At about the same time, Hamilton of Wishaw described Paisley as:
A very pleasant and wellbuilt little town; plentifully provided with all sorts of grain, fruits, coals, peats, fishes, and what else is proper for the comfortable use of man, or can be expected in any other place of the kingdome.
Urban Paisley may have been fairly compact at that time but post-Union free-trade with England and the Colonies encouraged growth in the town’s manufacturing industries, particularly the linen industry, and Paisley grew steadily as availability of work, inward migration and increasing economic prosperity led to fairly rapid urban expansion. By the end of that same century, Reverend Dr John Snodgrass stated that Paisley had several suburbs covering a wide area and was considered by strangers to be the largest town in Scotland outside of Glasgow and Edinburgh. He added that it was ‘one of the most considerable manufacturing towns in Scotland’, yet ‘Its situation upon the banks of the river Cart is equally pleasant and commodious’.

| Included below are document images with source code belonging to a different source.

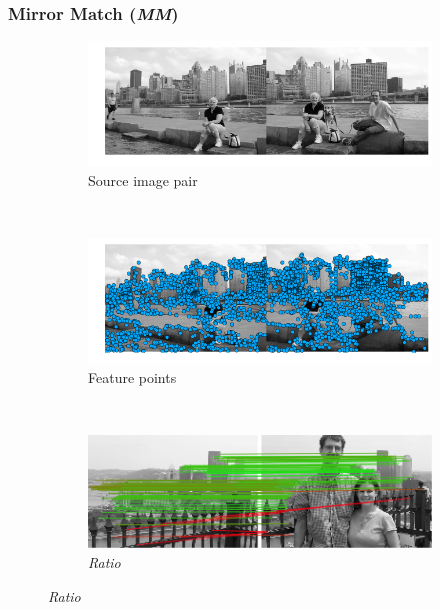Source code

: \documentclass{article}
\begin{document}
\subsubsection{Mirror Match (\emph{MM})}

\begin{figure}
	\centering%
		\begin{subfigure}[t]{\columnwidth}
			\centering
			\includegraphics[width=0.85\columnwidth]{images/MMC_pitts_source}
			\caption{Source image pair}
			\label{fig:pitts_source}
		\end{subfigure}%
		\\ %
		\begin{subfigure}[t]{\columnwidth}
			\centering
			\includegraphics[width=0.85\columnwidth]{images/MMC_pitts_keypoints}
			\caption{Feature points}
			\label{fig:pitts_keypoints}
		\end{subfigure}%
		\\ %
		\begin{subfigure}[t]{\columnwidth}
			\centering
			\includegraphics[width=0.85\columnwidth]{images/mirror_match_off}
			\caption{\emph{Ratio}}
			\label{fig:unique}
		\end{subfigure}%

\end{figure}
\end{document}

Paisley was indeed becoming a substantial town and by the 1880s:
The town proper consists of the old town, the new town, and a number of suburbs. The old town occupies the chief ridge westward of the Cart, and covers an area of about a mile square. The new town, which stands on the E side of the river, includes the Abbey buildings, and occupies the ground formerly used as the Abbey gardens. It was founded in 1779 by the eighth Earl of Abercorn, and the streets are pretty regularly laid out. The suburbs of Charleston, Lylesland, and Dovesland form an addition to the S of the old town; Maxwelton, Ferguslie, and Millerston form a long straggling extension to the W. Williamsburgh forms a small extension to the E of the new town, and there are other suburbs at Carriagehill, Castle Head, Meikleriggs, and Mossvale. The streets at Wallneuk and Smithhills to the W of the new town were in existence before it, and Seedhills is so old as to have belonged to the original burgh. The straggling nature of the town causes it to occupy more ground than corresponds with the population.
Many of the streets of the new town were named after the fabrics used in the manufactures of the town.